Fiat has also accomplished something with the Bravo’s noise department, several men out there wish they could do at home. Thanks to improved insulation, the 2010 Bravo Sport is appreciably quieter when cruising and that extends to wind noise as well – commendably suppressed, even at high speed.
There was no need for major surgery internally and the tactile, soft-touch carbon fibre-look inserts are still in place, as are the deep-dished main instruments and sports seats. However, the door panels have been reworked to incorporate reflectors and a headrest has been added for the rear middle passenger seat.
Fiat SA has also taken the opportunity to rationalise the range by exclusively offering the 110kW 1.4 T-Jet version that is now simply referred to as the Bravo Sport. After the nip and tuck, the new Bravo is an even more attractive prospect, thanks to a refreshed price positioning – at R239 900. Not bad for a near-perfect mix of style, performance, safety and practicality.
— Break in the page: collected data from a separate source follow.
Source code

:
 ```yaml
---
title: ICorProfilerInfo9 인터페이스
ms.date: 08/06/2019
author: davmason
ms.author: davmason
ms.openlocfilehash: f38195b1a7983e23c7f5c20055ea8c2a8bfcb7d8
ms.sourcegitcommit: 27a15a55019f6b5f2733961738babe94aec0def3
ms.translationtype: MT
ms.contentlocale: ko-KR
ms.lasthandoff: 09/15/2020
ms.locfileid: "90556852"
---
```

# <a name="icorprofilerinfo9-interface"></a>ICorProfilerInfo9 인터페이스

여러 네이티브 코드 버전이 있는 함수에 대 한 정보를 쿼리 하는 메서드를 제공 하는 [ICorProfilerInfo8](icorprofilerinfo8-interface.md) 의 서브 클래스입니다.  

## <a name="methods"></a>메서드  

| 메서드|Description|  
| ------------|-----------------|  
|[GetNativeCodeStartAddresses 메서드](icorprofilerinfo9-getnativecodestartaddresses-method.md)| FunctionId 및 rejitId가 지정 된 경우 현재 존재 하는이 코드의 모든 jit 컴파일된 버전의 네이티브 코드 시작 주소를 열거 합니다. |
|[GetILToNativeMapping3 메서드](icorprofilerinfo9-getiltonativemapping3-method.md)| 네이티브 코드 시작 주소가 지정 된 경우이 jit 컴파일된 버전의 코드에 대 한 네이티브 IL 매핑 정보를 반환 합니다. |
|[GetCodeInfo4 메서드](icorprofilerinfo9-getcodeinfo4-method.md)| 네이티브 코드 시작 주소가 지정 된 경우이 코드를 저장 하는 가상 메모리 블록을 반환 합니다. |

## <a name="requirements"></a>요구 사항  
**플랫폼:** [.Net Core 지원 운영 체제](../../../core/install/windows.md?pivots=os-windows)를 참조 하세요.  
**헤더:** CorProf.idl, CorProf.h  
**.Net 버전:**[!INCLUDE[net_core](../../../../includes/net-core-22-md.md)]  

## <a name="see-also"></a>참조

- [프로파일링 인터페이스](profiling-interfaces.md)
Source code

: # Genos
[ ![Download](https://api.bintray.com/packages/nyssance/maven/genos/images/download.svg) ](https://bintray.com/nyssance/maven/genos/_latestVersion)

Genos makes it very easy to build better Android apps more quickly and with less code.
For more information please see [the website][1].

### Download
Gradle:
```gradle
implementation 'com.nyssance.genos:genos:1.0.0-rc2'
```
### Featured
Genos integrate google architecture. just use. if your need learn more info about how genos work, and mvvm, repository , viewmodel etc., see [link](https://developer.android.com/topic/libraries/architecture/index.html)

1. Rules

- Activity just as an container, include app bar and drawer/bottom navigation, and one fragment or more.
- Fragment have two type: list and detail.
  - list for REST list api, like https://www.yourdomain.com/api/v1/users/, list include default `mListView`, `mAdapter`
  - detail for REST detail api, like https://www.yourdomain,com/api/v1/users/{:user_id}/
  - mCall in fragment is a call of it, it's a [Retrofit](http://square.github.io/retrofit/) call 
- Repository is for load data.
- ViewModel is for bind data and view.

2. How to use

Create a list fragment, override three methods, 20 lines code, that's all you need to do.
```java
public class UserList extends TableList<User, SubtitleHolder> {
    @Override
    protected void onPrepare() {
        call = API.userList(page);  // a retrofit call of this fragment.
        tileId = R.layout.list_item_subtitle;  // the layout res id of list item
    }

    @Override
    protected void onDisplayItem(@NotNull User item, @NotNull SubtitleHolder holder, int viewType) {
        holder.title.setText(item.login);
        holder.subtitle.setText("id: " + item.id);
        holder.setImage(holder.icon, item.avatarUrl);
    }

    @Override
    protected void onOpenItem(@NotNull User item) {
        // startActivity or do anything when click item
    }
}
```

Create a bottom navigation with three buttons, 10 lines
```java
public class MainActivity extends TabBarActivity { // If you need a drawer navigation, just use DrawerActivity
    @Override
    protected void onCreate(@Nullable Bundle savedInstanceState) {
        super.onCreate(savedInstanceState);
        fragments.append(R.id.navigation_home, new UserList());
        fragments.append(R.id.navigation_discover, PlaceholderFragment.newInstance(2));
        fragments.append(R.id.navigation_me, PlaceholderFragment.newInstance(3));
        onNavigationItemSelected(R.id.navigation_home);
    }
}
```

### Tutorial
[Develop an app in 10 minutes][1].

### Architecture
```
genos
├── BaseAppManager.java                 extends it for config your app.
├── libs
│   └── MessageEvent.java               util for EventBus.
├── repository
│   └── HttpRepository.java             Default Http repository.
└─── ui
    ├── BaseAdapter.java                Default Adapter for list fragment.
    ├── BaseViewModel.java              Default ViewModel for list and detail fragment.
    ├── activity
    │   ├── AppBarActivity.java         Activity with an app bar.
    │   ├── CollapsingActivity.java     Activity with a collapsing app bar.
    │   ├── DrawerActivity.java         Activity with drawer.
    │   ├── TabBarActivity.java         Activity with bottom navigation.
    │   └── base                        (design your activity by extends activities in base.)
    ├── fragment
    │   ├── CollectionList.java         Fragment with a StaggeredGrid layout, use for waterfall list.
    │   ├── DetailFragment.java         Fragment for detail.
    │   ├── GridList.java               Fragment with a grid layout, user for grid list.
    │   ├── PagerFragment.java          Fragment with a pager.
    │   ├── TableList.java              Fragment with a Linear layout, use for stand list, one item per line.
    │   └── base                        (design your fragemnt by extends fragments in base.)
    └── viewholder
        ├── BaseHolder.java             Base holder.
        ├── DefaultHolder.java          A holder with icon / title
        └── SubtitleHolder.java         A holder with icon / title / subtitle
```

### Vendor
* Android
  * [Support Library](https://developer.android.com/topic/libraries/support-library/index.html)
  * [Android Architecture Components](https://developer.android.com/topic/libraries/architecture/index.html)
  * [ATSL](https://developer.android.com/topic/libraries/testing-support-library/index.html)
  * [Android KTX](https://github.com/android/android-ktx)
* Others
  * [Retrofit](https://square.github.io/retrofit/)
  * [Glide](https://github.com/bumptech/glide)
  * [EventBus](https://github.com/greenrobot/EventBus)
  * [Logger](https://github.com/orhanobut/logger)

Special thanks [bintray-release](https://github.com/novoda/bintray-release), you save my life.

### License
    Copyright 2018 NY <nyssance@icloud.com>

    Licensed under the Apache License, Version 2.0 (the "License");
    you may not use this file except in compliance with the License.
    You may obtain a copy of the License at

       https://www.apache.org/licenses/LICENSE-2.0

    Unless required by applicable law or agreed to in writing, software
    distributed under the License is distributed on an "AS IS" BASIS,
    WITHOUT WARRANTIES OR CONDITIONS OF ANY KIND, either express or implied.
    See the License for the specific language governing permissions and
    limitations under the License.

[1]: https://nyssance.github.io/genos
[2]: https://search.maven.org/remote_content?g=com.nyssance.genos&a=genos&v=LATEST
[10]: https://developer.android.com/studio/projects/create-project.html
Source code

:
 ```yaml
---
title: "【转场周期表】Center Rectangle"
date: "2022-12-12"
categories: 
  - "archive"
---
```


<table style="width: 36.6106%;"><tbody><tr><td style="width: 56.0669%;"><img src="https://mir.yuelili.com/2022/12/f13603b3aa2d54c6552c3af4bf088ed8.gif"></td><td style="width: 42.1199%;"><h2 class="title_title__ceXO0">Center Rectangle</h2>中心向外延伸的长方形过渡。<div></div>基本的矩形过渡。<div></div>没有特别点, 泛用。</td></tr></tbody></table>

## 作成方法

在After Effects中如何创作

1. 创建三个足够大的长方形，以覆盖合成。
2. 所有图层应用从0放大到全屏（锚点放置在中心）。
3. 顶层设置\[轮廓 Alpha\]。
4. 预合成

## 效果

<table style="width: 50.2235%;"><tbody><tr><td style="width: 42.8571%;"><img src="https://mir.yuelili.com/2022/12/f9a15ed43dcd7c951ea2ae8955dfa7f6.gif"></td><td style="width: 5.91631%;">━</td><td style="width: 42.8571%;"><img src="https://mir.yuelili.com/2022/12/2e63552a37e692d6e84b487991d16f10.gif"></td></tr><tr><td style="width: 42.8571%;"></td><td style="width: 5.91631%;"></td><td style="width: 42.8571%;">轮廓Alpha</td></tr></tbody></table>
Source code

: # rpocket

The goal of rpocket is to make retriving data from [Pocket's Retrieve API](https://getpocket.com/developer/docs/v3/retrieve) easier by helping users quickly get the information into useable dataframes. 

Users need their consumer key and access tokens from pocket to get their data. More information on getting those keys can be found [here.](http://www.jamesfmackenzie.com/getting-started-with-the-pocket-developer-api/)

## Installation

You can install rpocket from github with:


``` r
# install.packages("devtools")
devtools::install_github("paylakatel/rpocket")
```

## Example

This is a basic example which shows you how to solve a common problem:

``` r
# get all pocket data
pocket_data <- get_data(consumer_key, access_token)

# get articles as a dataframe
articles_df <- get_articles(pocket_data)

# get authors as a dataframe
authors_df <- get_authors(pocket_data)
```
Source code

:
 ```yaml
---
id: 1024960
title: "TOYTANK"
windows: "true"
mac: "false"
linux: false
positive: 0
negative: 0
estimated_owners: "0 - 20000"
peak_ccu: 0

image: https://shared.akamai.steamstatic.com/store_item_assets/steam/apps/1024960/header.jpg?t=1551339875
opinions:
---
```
Now, let’s get back to the heart of the Bravo – nothing feminine here. A turbo-charged small engine that packs a mighty punch. Fiat’s responsive 110kW 1.4-litre T-Jet engine is still shoe-horned into the Bravo Sport and mated to a six-speed manual gearbox. It combines performance equal to, or better than, a conventionally aspirated 1.8/2-litre engine with a reduction of between 10 and 20% in fuel consumption and emissions.
Via a ‘drive-by-wire’ throttle system, the1.4-litre T-Jet engine provides outstanding low-end torque, almost entirely devoid of the lag in power delivery traditionally associated with turbo-charger installations.
A special Bravo Sport treat is the overboost button (marked ‘Sport’) located on the centre console, that permits an impressive delivery of 230Nm of torque at 3 000rpm (as opposed to 206Nm at 2 000rpm).
The Italian Stallion
So whether you refer to a car as a she, stud or stallion, I personally classify the Fiat Bravo in the young stallion category! It’s got the firm bod with the correct trimmings – rear spoiler, side skirts, 17-inch alloys, radio/CD/MP3, air-conditioning, power steering, steering wheel with audio controls, sport seats, racing pedals, ABS with EBD, ESP with ASR and Hill holder… and the horse power to go with it!
There’s also a range of cost options available, ranging from 18-inch alloys to full leather trim.
Enhancing the ownership prospect, the new Fiat Bravo Sport has 30 000km service intervals and comes with a 3-year/100 000km warranty as well as a 5-year/90 000km service plan.